VanWoerkom and the Legislature today approved a budget plan that includes $1.4 billion in federal funding to support child care grants, temporarily increase provider reimbursement rates, and make programs accessible to more families. The budget plan also includes $2.5 million to expand the Child Care Facilitator Pilot championed by Rep. VanWoerkom. The “tri-share” plan involves employers, employees and the state splitting the costs of child care with coordination provided by localized facilitator hubs. The program will recruit and partner with job providers to help employees find affordable child care.
On Tuesday, VanWoerkom testified in support of a bipartisan policy plan to improve the child care system in Michigan in the House Families, Children and Seniors Committee.
“Child care is an extremely important factor in allowing families and our state to return to normal emerging from the COVID-19 pandemic,” said VanWoerkom, of Norton Shores, after the committee hearing. “Even before the pandemic, many families were doing the math and determining it didn’t make financial sense to have both parents working. Child care was just too expensive. Now the affordability and accessibility issues have gotten worse.
“We’ve got to find solutions to the child care crisis,” VanWoerkom said. “We have initiatives in our state budget and we’re also developing new policy to help Michigan families meet one of their most urgent needs.”
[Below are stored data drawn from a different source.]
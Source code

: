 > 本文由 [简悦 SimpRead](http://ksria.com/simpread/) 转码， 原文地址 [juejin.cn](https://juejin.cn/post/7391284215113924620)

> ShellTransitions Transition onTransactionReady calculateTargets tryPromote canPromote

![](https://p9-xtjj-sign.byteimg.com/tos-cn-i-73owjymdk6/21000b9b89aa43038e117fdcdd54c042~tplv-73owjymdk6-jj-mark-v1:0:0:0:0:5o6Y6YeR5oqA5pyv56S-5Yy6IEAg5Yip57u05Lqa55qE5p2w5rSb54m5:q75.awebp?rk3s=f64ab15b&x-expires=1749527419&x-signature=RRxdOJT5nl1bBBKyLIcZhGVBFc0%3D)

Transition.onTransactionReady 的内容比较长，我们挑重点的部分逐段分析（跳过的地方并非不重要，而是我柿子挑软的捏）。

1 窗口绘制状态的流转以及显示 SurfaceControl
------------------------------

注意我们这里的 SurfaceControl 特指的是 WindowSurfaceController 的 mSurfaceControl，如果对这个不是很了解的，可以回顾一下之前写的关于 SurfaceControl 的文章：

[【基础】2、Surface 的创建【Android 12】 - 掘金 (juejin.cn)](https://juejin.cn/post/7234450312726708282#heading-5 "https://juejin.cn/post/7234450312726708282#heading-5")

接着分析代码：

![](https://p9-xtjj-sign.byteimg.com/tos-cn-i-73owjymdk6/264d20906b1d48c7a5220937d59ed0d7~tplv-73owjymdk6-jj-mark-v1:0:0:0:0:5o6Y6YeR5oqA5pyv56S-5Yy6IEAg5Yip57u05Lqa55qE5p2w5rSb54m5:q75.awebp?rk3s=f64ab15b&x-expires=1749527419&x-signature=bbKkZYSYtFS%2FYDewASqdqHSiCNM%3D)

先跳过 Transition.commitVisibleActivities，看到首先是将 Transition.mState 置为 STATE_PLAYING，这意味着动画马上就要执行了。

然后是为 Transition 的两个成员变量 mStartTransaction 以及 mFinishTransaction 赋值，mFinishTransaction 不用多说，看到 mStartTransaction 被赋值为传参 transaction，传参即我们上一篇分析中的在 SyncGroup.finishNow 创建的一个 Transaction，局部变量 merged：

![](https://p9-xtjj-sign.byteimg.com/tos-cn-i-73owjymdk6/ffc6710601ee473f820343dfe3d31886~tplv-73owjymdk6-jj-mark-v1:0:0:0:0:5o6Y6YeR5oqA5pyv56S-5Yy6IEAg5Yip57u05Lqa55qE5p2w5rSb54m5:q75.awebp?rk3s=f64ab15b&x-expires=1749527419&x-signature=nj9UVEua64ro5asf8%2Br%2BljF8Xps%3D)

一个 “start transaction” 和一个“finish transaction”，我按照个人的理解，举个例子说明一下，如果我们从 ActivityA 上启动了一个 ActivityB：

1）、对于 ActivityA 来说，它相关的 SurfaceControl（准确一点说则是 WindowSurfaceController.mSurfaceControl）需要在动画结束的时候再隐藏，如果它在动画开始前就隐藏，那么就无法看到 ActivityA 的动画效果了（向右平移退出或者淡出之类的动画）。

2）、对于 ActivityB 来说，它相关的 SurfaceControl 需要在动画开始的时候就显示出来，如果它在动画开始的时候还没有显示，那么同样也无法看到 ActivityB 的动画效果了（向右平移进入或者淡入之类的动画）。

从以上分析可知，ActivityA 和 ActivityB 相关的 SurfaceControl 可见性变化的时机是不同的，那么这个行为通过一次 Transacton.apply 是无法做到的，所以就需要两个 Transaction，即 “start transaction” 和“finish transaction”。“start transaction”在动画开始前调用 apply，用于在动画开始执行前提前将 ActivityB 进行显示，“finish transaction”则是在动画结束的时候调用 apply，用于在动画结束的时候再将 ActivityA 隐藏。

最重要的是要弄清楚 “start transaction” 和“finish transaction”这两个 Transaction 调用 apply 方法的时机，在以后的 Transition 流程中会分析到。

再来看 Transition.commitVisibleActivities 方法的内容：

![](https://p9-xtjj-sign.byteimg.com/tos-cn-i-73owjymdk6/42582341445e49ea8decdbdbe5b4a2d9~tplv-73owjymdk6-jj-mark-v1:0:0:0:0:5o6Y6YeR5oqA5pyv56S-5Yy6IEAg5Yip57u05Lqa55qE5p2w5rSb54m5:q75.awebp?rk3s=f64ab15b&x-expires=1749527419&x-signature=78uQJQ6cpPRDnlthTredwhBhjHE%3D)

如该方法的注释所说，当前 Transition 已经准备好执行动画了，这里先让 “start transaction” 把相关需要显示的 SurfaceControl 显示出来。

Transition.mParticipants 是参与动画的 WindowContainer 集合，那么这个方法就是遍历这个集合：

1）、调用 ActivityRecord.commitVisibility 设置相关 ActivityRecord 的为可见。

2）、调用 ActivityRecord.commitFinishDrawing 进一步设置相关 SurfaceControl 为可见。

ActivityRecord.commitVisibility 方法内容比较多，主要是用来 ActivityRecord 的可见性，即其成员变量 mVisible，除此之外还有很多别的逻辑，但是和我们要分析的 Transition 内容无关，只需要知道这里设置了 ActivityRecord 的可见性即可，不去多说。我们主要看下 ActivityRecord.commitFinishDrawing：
Reforms in the legislative package include measures such as establishing a safe path for providers to locate in multi-use buildings to expand access to where families live and work, and allowing providers to share certain health and safety records online to help parents access information. VanWoerkom’s measure includes more disclosure to let high-quality providers thrive while bad actors are held accountable.
“It’s straightforward – the main purpose is to disclose ownership so if there are violations, we don’t allow them to just turn over their business with a new name in a new building,” VanWoerkom said. “We want to know who’s involved and make sure they’re held accountable.”